Black patients, according to a study reported recently, although having similar end-of-life discussions with their physicians, do not seem to have their preferences fulfilled unlike white patients.
"Although black patients are also more likely than white patients to desire life-prolonging measures, receipt of life-prolonging care at the end of life is associated with greater distress and with poorer quality of life," the authors write as background to the study. "These findings raise the concern that black patients receive inferior end-of-life care, a possibility underscored by disparities between black patients and white patients in certain objective care measures, such as pain management."
Jennifer W. Mack, M.D., M.P.H., of the Dana-Farber Cancer Institute, Boston, and colleagues studied 332 patients who were recruited between October 2002 and September 2007, were self-identified as non-Hispanic white or black, had cancer with distant metastases with failure of first-line chemotherapy, were 20 years of age or older and died during the course of the study.
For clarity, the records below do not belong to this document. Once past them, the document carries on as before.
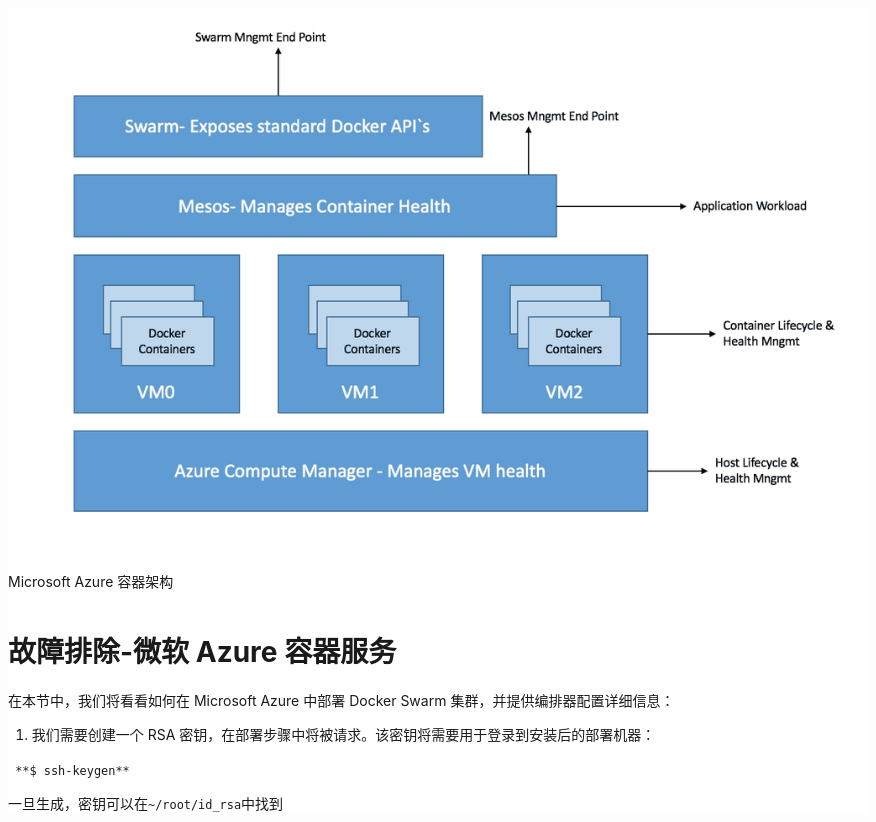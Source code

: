 ![Microsoft Azure 容器服务架构](img/image_10_019.jpg)

Microsoft Azure 容器架构

# 故障排除-微软 Azure 容器服务

在本节中，我们将看看如何在 Microsoft Azure 中部署 Docker Swarm 集群，并提供编排器配置详细信息：

1.  我们需要创建一个 RSA 密钥，在部署步骤中将被请求。该密钥将需要用于登录到安装后的部署机器：

```
 **$ ssh-keygen**

```

一旦生成，密钥可以在`~/root/id_rsa`中找到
The authors found that black patients reported similar rates of end-of-life discussions to white patients, but were less aware that their illness was terminal. Compared with white patients who had not had end-of-life discussions with their healthcare clinician, those that had end-of-life discussions tended to have a shorter survival time from baseline assessment. Additionally, the authors found that compared with black patients with fewer years of education, black patients with more education were marginally more likely to report having end-of-life discussions with their physician.